See also State v. Lindwood, 79 N.M. 439, 440, 444 P.2d 766 (Ct. App. 1968), where the Court said:

"Directions in a statute which are not the essence of things to be done are not commonly considered mandatory, particularly where failure to comply does not result in prejudice."

Since the county clerk could be and no doubt was informed regarding Mr. Lohbeck's appointment, so that appropriate minutes could be made, it does not appear that any harm has resulted from her absence, and that of her deputy. Incidentally, Sec. 5-6-5, N.M.S.A., 1953 Comp. (Repl. Vol. 2), requires that a monthly summary of the minutes of the meetings of the board of county commissioners be prepared and published monthly, and this duty is imposed on the board itself, not the clerk. This will provide another record of Mr. Lohbeck's appointment. Sec. 5-6-6, N.M.S.A., 1953 Comp., requires this summary to be filed with the clerk and that copies thereof be furnished to "every legal newspaper published in the county."

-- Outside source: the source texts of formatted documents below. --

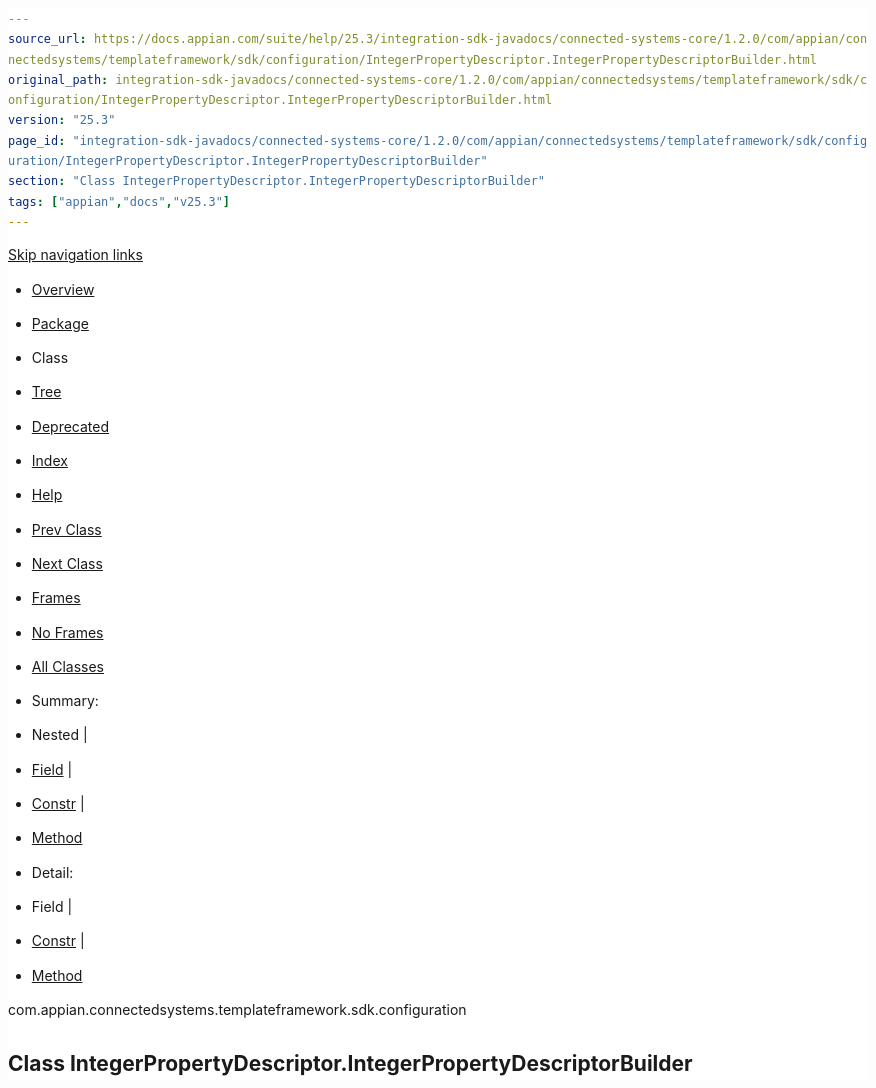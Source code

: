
 ```yaml
---
source_url: https://docs.appian.com/suite/help/25.3/integration-sdk-javadocs/connected-systems-core/1.2.0/com/appian/connectedsystems/templateframework/sdk/configuration/IntegerPropertyDescriptor.IntegerPropertyDescriptorBuilder.html
original_path: integration-sdk-javadocs/connected-systems-core/1.2.0/com/appian/connectedsystems/templateframework/sdk/configuration/IntegerPropertyDescriptor.IntegerPropertyDescriptorBuilder.html
version: "25.3"
page_id: "integration-sdk-javadocs/connected-systems-core/1.2.0/com/appian/connectedsystems/templateframework/sdk/configuration/IntegerPropertyDescriptor.IntegerPropertyDescriptorBuilder"
section: "Class IntegerPropertyDescriptor.IntegerPropertyDescriptorBuilder"
tags: ["appian","docs","v25.3"]
---
```



[Skip navigation links](#skip.navbar.top "Skip navigation links")

-   [Overview](../../../../../../overview-summary.html)
-   [Package](package-summary.html)
-   Class
-   [Tree](package-tree.html)
-   [Deprecated](../../../../../../deprecated-list.html)
-   [Index](../../../../../../index-all.html)
-   [Help](../../../../../../help-doc.html)

-   [Prev Class](../../../../../../com/appian/connectedsystems/templateframework/sdk/configuration/IntegerPropertyDescriptor.html "class in com.appian.connectedsystems.templateframework.sdk.configuration")
-   [Next Class](../../../../../../com/appian/connectedsystems/templateframework/sdk/configuration/ListTypeDescriptor.html "class in com.appian.connectedsystems.templateframework.sdk.configuration")

-   [Frames](../../../../../../index.html?com/appian/connectedsystems/templateframework/sdk/configuration/IntegerPropertyDescriptor.IntegerPropertyDescriptorBuilder.html)
-   [No Frames](IntegerPropertyDescriptor.IntegerPropertyDescriptorBuilder.html)

-   [All Classes](../../../../../../allclasses-noframe.html)

-   Summary: 
-   Nested | 
-   [Field](#fields.inherited.from.class.com.appian.connectedsystems.templateframework.sdk.configuration.PropertyDescriptorBuilder) | 
-   [Constr](#constructor.summary) | 
-   [Method](#method.summary)

-   Detail: 
-   Field | 
-   [Constr](#constructor.detail) | 
-   [Method](#method.detail)

com.appian.connectedsystems.templateframework.sdk.configuration

## Class IntegerPropertyDescriptor.IntegerPropertyDescriptorBuilder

There is nothing to keep the board of county commissioners, at any subsequent meeting, from ratifying actions previously taken. This is not to say that the board may reconsider an action such as that here involved, where an official has been appointed and has been sworn into office. There is no procedure for changing such an appointment, once validly made.

Mr. Lohbeck has also inquired, "Were there any legal irregularities in my appointment by the Bernalillo County Commission?" We are unable to answer this question in the absence of further information.